As a trusted implementing partner for nearly 20 years, Last Mile Health brings deep expertise in program design, cost-saving interventions and digital tools, and the agility to secure and manage complex funding streams—both domestic and philanthropic. Our vision for the future of community health couples high-impact interventions with financing reform that maps increased domestic funding while leveraging bold philanthropic investment. We’re already working with governments and through Africa Frontline First to secure increased domestic financing. Strategic philanthropic investment will ensure this funding delivers at its full potential, facilitates critically needed innovations, and allows us to influence how hundreds of millions of dollars in financing are applied for community health across the continent. 

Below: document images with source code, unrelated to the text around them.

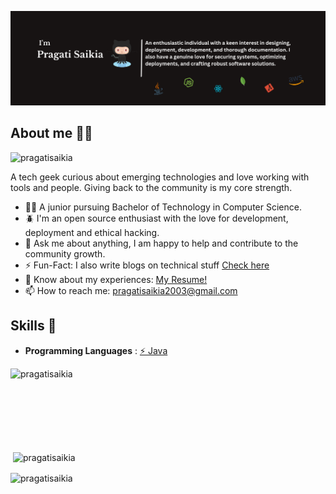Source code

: ![I'm](https://github.com/pragatisaikia/pragatisaikia/blob/main/assets/bio.png)

## About me :sassy_woman:
<p align="left"> <img src="https://komarev.com/ghpvc/?username=pragatisaikia&label=Profile%20views&color=0e75b6&style=flat" alt="pragatisaikia" /> </p>
A tech geek curious about emerging technologies and love working with tools and people. Giving back to the community is my core strength.

 * :student: A junior pursuing Bachelor of Technology in Computer Science.
 * :beetle: I'm an open source enthusiast with the love for development, deployment and ethical hacking.
 * :speech_balloon: Ask me about anything, I am happy to help and contribute to the community growth.
 * :zap: Fun-Fact: I also write blogs on technical stuff [Check here](https://hashnode.com/@PragatiS)
 * :page_with_curl: Know about my experiences: [My Resume!](https://drive.google.com/file/d/1C7sOH80OgRFaM-Y2BUhMadAnS4aLeKd_/view?usp=drive_link)
 * :mailbox: How to reach me: pragatisaikia2003@gmail.com


## Skills :jigsaw:
* **Programming Languages** : [⚡️ Java](https://www.java.com)

  
<p><img align="left" src="https://github-readme-stats.vercel.app/api/top-langs?username=pragatisaikia&show_icons=true&locale=en&layout=compact" alt="pragatisaikia" /></p><br><br><br><br><br><br><br>

<p>&nbsp;<img align="center" background-color="black" margin-left="40px" src="https://github-readme-stats.vercel.app/api?username=pragatisaikia&show_icons=true&locale=en" alt="pragatisaikia" /></p>


<p><img align="center" src="https://github-readme-streak-stats.herokuapp.com/?user=pragatisaikia&" alt="pragatisaikia" /></p>







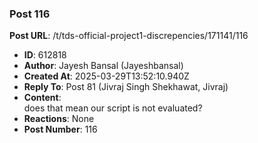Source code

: ### Post 116
**Post URL**: /t/tds-official-project1-discrepencies/171141/116
- **ID**: 612818
- **Author**: Jayesh Bansal (Jayeshbansal)
- **Created At**: 2025-03-29T13:52:10.940Z
- **Reply To**: Post 81 (Jivraj Singh Shekhawat, Jivraj)
- **Content**:  
  does that mean our script is not evaluated?
- **Reactions**: None
- **Post Number**: 116

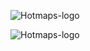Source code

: <p><img alt="Hotmaps-logo" src="https://www.hotmaps-project.eu/wp-content/uploads/2017/02/logo.svg"/></p><img alt="Hotmaps-logo" src="https://www.hotmaps-project.eu/wp-content/uploads/2017/02/logo.svg"/></p<img alt="Hotmaps-logo" src="https://www.hotmaps-project.eu/wp-content/uploads/2017/02/logo.svg"/></p>
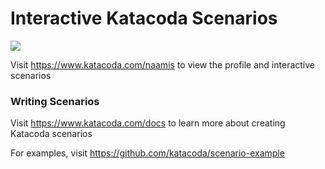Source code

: # Interactive Katacoda Scenarios

[![](http://shields.katacoda.com/katacoda/naamis/count.svg)](https://www.katacoda.com/naamis "Get your profile on Katacoda.com")

Visit https://www.katacoda.com/naamis to view the profile and interactive scenarios

### Writing Scenarios
Visit https://www.katacoda.com/docs to learn more about creating Katacoda scenarios

For examples, visit https://github.com/katacoda/scenario-example
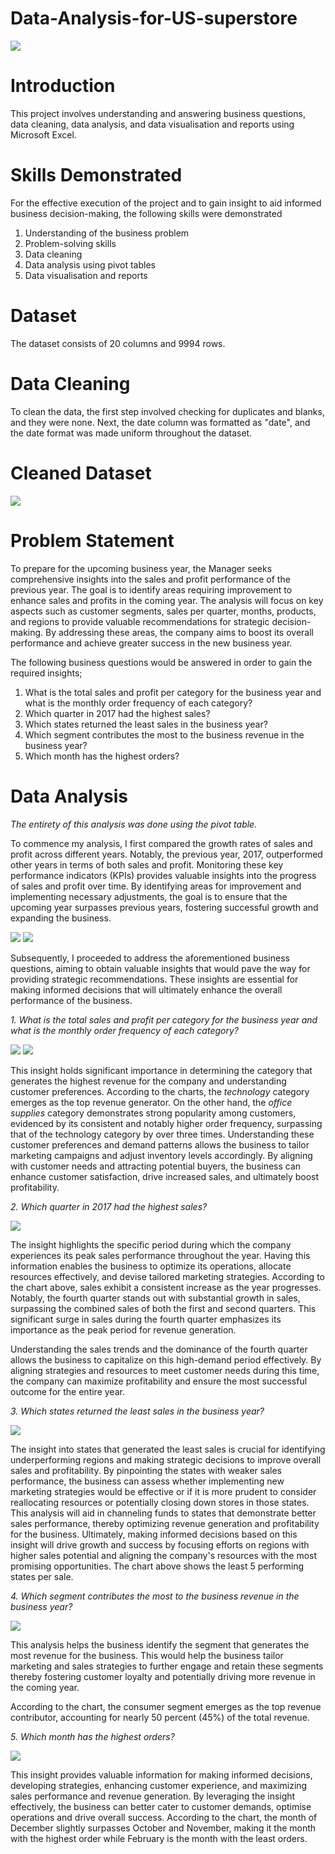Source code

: # Data-Analysis-for-US-superstore

  ![](image100.png)

# Introduction
This project involves understanding and answering business questions, data cleaning, data analysis, and data visualisation and reports using Microsoft Excel.

# Skills Demonstrated
For the effective execution of the project and to gain insight to aid informed business decision-making, the following skills were demonstrated
1.	Understanding of the business problem
2.	Problem-solving skills
3.	Data cleaning
4.	Data analysis using pivot tables
5.	Data visualisation and reports
   
# Dataset
The dataset consists of 20 columns and 9994 rows. 

# Data Cleaning
To clean the data, the first step involved checking for duplicates and blanks, and they were none. Next, the date column was formatted as "date", and the date format was made uniform throughout the dataset. 

# Cleaned Dataset
![](image102.png)

# Problem Statement
To prepare for the upcoming business year, the Manager seeks comprehensive insights into the sales and profit performance of the previous year. The goal is to identify areas requiring improvement to enhance sales and profits in the coming year. The analysis will focus on key aspects such as customer segments, sales per quarter, months, products, and regions to provide valuable recommendations for strategic decision-making. By addressing these areas, the company aims to boost its overall performance and achieve greater success in the new business year.

The following business questions would be answered in order to gain the required insights;

1. What is the total sales and profit per category for the business year and what is the monthly order frequency of each category?
2. Which quarter in 2017 had the highest sales?
3. Which states returned the least sales in the business year?
4. Which segment contributes the most to the business revenue in the business year?
5. Which month has the highest orders?


# Data Analysis
*The entirety of this analysis was done using the pivot table.*

To commence my analysis, I first compared the growth rates of sales and profit across different years. Notably, the previous year, 2017, outperformed other years in terms of both sales and profit. Monitoring these key performance indicators (KPIs) provides valuable insights into the progress of sales and profit over time. By identifying areas for improvement and implementing necessary adjustments, the goal is to ensure that the upcoming year surpasses previous years, fostering successful growth and expanding the business.

![](image103.png)           ![](image103.0.png)

Subsequently, I proceeded to address the aforementioned business questions, aiming to obtain valuable insights that would pave the way for providing strategic recommendations. These insights are essential for making informed decisions that will ultimately enhance the overall performance of the business.

*1. What is the total sales and profit per category for the business year and what is the monthly order frequency of each category?*
   
![](image104.png)       ![](image110.png)

This insight holds significant importance in determining the category that generates the highest revenue for the company and understanding customer preferences. According to the charts, the *technology* category emerges as the top revenue generator. On the other hand, the *office supplies* category demonstrates strong popularity among customers, evidenced by its consistent and notably higher order frequency, surpassing that of the technology category by over three times. Understanding these customer preferences and demand patterns allows the business to tailor marketing campaigns and adjust inventory levels accordingly. By aligning with customer needs and attracting potential buyers, the business can enhance customer satisfaction, drive increased sales, and ultimately boost profitability.

*2. Which quarter in 2017 had the highest sales?*
   
![](image105.png)

The insight highlights the specific period during which the company experiences its peak sales performance throughout the year. Having this information enables the business to optimize its operations, allocate resources effectively, and devise tailored marketing strategies.
According to the chart above, sales exhibit a consistent increase as the year progresses. Notably, the fourth quarter stands out with substantial growth in sales, surpassing the combined sales of both the first and second quarters. This significant surge in sales during the fourth quarter emphasizes its importance as the peak period for revenue generation.

Understanding the sales trends and the dominance of the fourth quarter allows the business to capitalize on this high-demand period effectively. By aligning strategies and resources to meet customer needs during this time, the company can maximize profitability and ensure the most successful outcome for the entire year.

*3. Which states returned the least sales in the business year?*
   
![](image106.png)

The insight into states that generated the least sales is crucial for identifying underperforming regions and making strategic decisions to improve overall sales and profitability. By pinpointing the states with weaker sales performance, the business can assess whether implementing new marketing strategies would be effective or if it is more prudent to consider reallocating resources or potentially closing down stores in those states.
This analysis will aid in channeling funds to states that demonstrate better sales performance, thereby optimizing revenue generation and profitability for the business. Ultimately, making informed decisions based on this insight will drive growth and success by focusing efforts on regions with higher sales potential and aligning the company's resources with the most promising opportunities.
The chart above shows the least 5 performing states per sale. 

*4. Which segment contributes the most to the business revenue in the business year?*

![](image107.png)

This analysis helps the business identify the segment that generates the most revenue for the business. This would help the business tailor marketing and sales strategies to further engage and retain these segments thereby fostering customer loyalty and potentially driving more revenue in the coming year. 

According to the chart, the consumer segment emerges as the top revenue contributor, accounting for nearly 50 percent (45%) of the total revenue.

*5. Which month has the highest orders?*
   
![](image108.png)

This insight provides valuable information for making informed decisions, developing strategies, enhancing customer experience, and maximizing sales performance and revenue generation. By leveraging the insight effectively, the business can better cater to customer demands, optimise operations and drive overall success.
According to the chart, the month of December slightly surpasses October and November, making it the month with the highest order while February is the month with the least orders. 



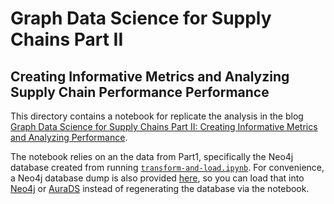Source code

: # Graph Data Science for Supply Chains Part II
## Creating Informative Metrics and Analyzing Supply Chain Performance Performance

This directory contains a notebook for replicate the analysis in the blog [Graph Data Science for Supply Chains Part II: Creating Informative Metrics and Analyzing Performance](https://neo4j.com/developer-blog/gds-supply-chains-metrics-performance-python/).


The notebook relies on an the data from Part1, specifically the Neo4j database created from running [`transform-and-load.ipynb`](https://github.com/neo4j-product-examples/demo-supply-chain-logistics/blob/main/part1-getting-started-gds-and-bloom/transform-and-load.ipynb).  For convenience, a Neo4j database dump is also provided [here](https://github.com/neo4j-product-examples/demo-supply-chain-logistics/blob/main/data/c2k-case-study.dump), so you can load that into [Neo4j](https://neo4j.com/docs/operations-manual/current/backup-restore/restore-dump/) or [AuraDS](https://neo4j.com/cloud/platform/aura-graph-data-science/) instead of regenerating the database via the notebook.

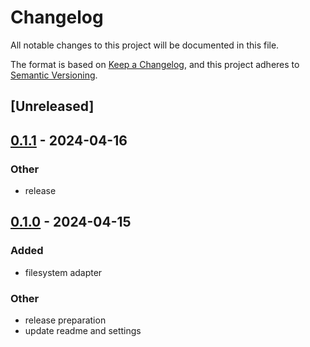 # Changelog
All notable changes to this project will be documented in this file.

The format is based on [Keep a Changelog](https://keepachangelog.com/en/1.0.0/),
and this project adheres to [Semantic Versioning](https://semver.org/spec/v2.0.0.html).

## [Unreleased]

## [0.1.1](https://github.com/ZimboPro/trustfall-adapters/compare/filesystem-trustfall-adapter-v0.1.0...filesystem-trustfall-adapter-v0.1.1) - 2024-04-16

### Other
- release

## [0.1.0](https://github.com/ZimboPro/trustfall-adapters/releases/tag/filesystem-trustfall-adapter-v0.1.0) - 2024-04-15

### Added
- filesystem adapter

### Other
- release preparation
- update readme and settings
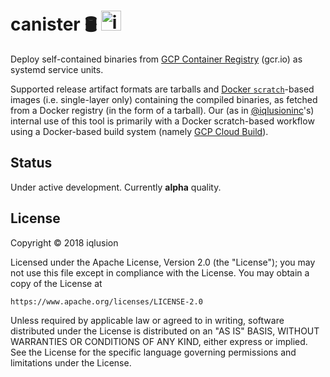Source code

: # canister 🛢️ <a href="https://www.iqlusion.io"><img src="https://storage.googleapis.com/iqlusion-prod-web-assets/img/logo/iqlusion-rings-sm.png" alt="iqlusion" width="32" height="32"></a>

Deploy self-contained binaries from [GCP Container Registry] (gcr.io) as systemd service units.

Supported release artifact formats are tarballs and [Docker `scratch`]-based images (i.e. single-layer only) containing the compiled binaries, as fetched from a Docker registry (in the form of a tarball). Our (as in [@iqlusioninc]'s) internal use of this tool is primarily with a Docker scratch-based workflow using a Docker-based build system (namely [GCP Cloud Build]).

[GCP Container Registry]: https://cloud.google.com/container-registry/
[Docker `scratch`]: https://hub.docker.com/_/scratch/
[@iqlusioninc]: https://github.com/iqlusioninc
[GCP Cloud Build]: https://cloud.google.com/cloud-build/

## Status 

Under active development. Currently **alpha** quality. 

## License

Copyright © 2018 iqlusion

Licensed under the Apache License, Version 2.0 (the "License");
you may not use this file except in compliance with the License.
You may obtain a copy of the License at

    https://www.apache.org/licenses/LICENSE-2.0

Unless required by applicable law or agreed to in writing, software
distributed under the License is distributed on an "AS IS" BASIS,
WITHOUT WARRANTIES OR CONDITIONS OF ANY KIND, either express or implied.
See the License for the specific language governing permissions and
limitations under the License.
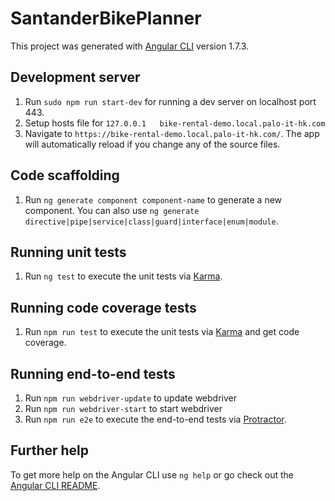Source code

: # SantanderBikePlanner
This project was generated with [Angular CLI](https://github.com/angular/angular-cli) version 1.7.3.

## Development server
1. Run `sudo npm run start-dev` for running a dev server on localhost port 443.
2. Setup hosts file for `127.0.0.1   bike-rental-demo.local.palo-it-hk.com`
3. Navigate to `https://bike-rental-demo.local.palo-it-hk.com/`. The app will automatically reload if you change any of the source files.

## Code scaffolding
1. Run `ng generate component component-name` to generate a new component. You can also use `ng generate directive|pipe|service|class|guard|interface|enum|module`.

## Running unit tests
1. Run `ng test` to execute the unit tests via [Karma](https://karma-runner.github.io).

## Running code coverage tests
1. Run `npm run test` to execute the unit tests via [Karma](https://karma-runner.github.io) and get code coverage.

## Running end-to-end tests
1. Run `npm run webdriver-update` to update webdriver
2. Run `npm run webdriver-start` to start webdriver
3. Run `npm run e2e` to execute the end-to-end tests via [Protractor](http://www.protractortest.org/).

## Further help

To get more help on the Angular CLI use `ng help` or go check out the [Angular CLI README](https://github.com/angular/angular-cli/blob/master/README.md).

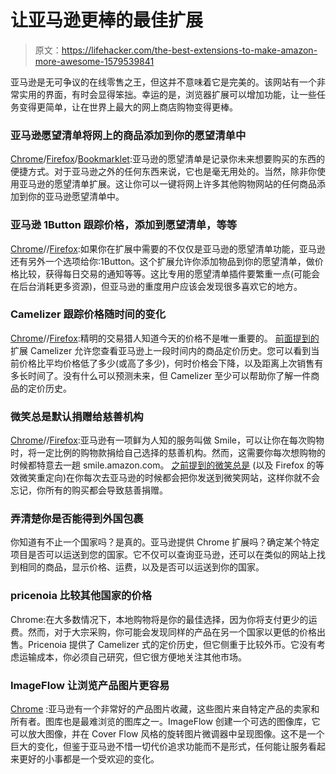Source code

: # 让亚马逊更棒的最佳扩展

> 原文：<https://lifehacker.com/the-best-extensions-to-make-amazon-more-awesome-1579539841>

亚马逊是无可争议的在线零售之王，但这并不意味着它是完美的。该网站有一个非常实用的界面，有时会显得笨拙。幸运的是，浏览器扩展可以增加功能，让一些任务变得更简单，让在世界上最大的网上商店购物变得更棒。



### 亚马逊愿望清单将网上的商品添加到你的愿望清单中

[Chrome](https://chrome.google.com/webstore/detail/add-to-amazon-wish-list/ciagpekplgpbepdgggflgmahnjgiaced?hl=en)/[Firefox](https://addons.mozilla.org/en-US/firefox/addon/add-to-amazon-wish-list-button/)/[Bookmarklet](http://www.amazon.com/wishlist/universal?asc_campaign=InlineText&asc_refurl=https://lifehacker.com/the-best-extensions-to-make-amazon-more-awesome-1579539841&asc_source=&tag=kinjalifehackerlink-20):亚马逊的愿望清单是记录你未来想要购买的东西的便捷方式。对于亚马逊之外的任何东西来说，它也是毫无用处的。当然，除非你使用亚马逊的愿望清单扩展。这让你可以一键将网上许多其他购物网站的任何商品添加到你的亚马逊愿望清单中。

### 亚马逊 1Button 跟踪价格，添加到愿望清单，等等

[Chrome](https://chrome.google.com/webstore/detail/amazon-1button-app-for-ch/pbjikboenpfhbbejgkoklgkhjpfogcam)//[Firefox](https://addons.mozilla.org/en-US/firefox/addon/amazon-browser-bar/):如果你在扩展中需要的不仅仅是亚马逊的愿望清单功能，亚马逊还有另外一个选项给你:1Button。这个扩展允许你添加物品到你的愿望清单，做价格比较，获得每日交易的通知等等。这比专用的愿望清单插件要繁重一点(可能会在后台消耗更多资源)，但亚马逊的重度用户应该会发现很多喜欢它的地方。

### Camelizer 跟踪价格随时间的变化

[Chrome](https://chrome.google.com/webstore/detail/the-camelizer-amazon-pric/ghnomdcacenbmilgjigehppbamfndblo)//[Firefox](https://addons.mozilla.org/en-US/firefox/addon/the-camelizer-price-history-ch/):精明的交易猎人知道今天的价格不是唯一重要的。 [前面提到的](http://lifehacker.com/the-camelizer-tracks-retailer-prices-over-time-to-find-5375601) 扩展 Camelizer 允许您查看亚马逊上一段时间内的商品定价历史。您可以看到当前价格比平均价格低了多少(或高了多少)，何时价格会下降，以及距离上次销售有多长时间了。没有什么可以预测未来，但 Camelizer 至少可以帮助你了解一件商品的定价历史。

### 微笑总是默认捐赠给慈善机构

[Chrome](https://chrome.google.com/webstore/detail/smile-always/jgpmhnmjbhgkhpbgelalfpplebgfjmbf)//[Firefox](https://addons.mozilla.org/en-US/firefox/addon/amazonsmileredirector/):亚马逊有一项鲜为人知的服务叫做 Smile，可以让你在每次购物时，将一定比例的购物款捐给自己选择的慈善机构。然而，这需要你每次想购物的时候都特意去一趟 smile.amazon.com。 [之前提到的微笑总是](http://lifehacker.com/smile-always-automatically-loads-amazons-free-charity-1462985026) (以及 Firefox 的等效微笑重定向)在你每次去亚马逊的时候都会把你发送到微笑网站，这样你就不会忘记，你所有的购买都会导致慈善捐赠。

### 弄清楚你是否能得到外国包裹

你知道有不止一个国家吗？是真的。亚马逊提供 Chrome 扩展吗？确定某个特定项目是否可以运送到您的国家。它不仅可以查询亚马逊，还可以在类似的网站上找到相同的商品，显示价格、运费，以及是否可以运送到你的国家。

### pricenoia 比较其他国家的价格

Chrome:在大多数情况下，本地购物将是你的最佳选择，因为你将支付更少的运费。然而，对于大宗采购，你可能会发现同样的产品在另一个国家以更低的价格出售。Pricenoia 提供了 Camelizer 式的定价历史，但它侧重于比较外币。它没有考虑运输成本，你必须自己研究，但它很方便地关注其他市场。

### ImageFlow 让浏览产品图片更容易

[Chrome](https://chrome.google.com/webstore/detail/imageflow-for-amazon-pict/ioooblebbaaaejjfocneckhopdpdngnh) :亚马逊有一个非常好的产品图片收藏，这些图片来自特定产品的卖家和所有者。图库也是最难浏览的图库之一。ImageFlow 创建一个可选的图像库，它可以放大图像，并在 Cover Flow 风格的旋转图片微调器中呈现图像。这不是一个巨大的变化，但鉴于亚马逊不惜一切代价追求功能而不是形式，任何能让服务看起来更好的小事都是一个受欢迎的变化。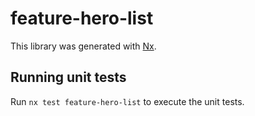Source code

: # feature-hero-list

This library was generated with [Nx](https://nx.dev).

## Running unit tests

Run `nx test feature-hero-list` to execute the unit tests.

Hiring and supporting more community health workers and reaching more patients is a crucial step toward sustainable primary care for all. But we’re doing more than this: we are catalyzing a continent-wide shift in how healthcare is delivered and financed, ushering in a sea change for hundreds of millions of people. Healthcare in Africa is changing one way or another. Together, we can ensure it changes for the better.

The global funding crisis is our opportunity to realize community-led primary care for all.

Amid this crisis, I feel a profound sense of purpose: Last Mile Health’s experience and expertise can offer valuable direction as the global health field works to set a course that will save lives now and ensure progress toward universal health coverage.

We know community health workers save lives in the communities most at risk. At this critical juncture, we must ensure the systems that support them are resilient and durable. Government-owned, community-led primary care backed by sustainable, strategic financing—both domestic and philanthropic—is the path toward health for all.

Last Mile Health has long championed community-led primary care as a locally sustained, cost-effective approach that bolsters resilience during health and financial shocks. We are primed and ready to realize this sustainable, domestically led solution. The time is now to invest where the need is greatest—and the impact is most powerful. This is how we can save lives together, now and for years to come.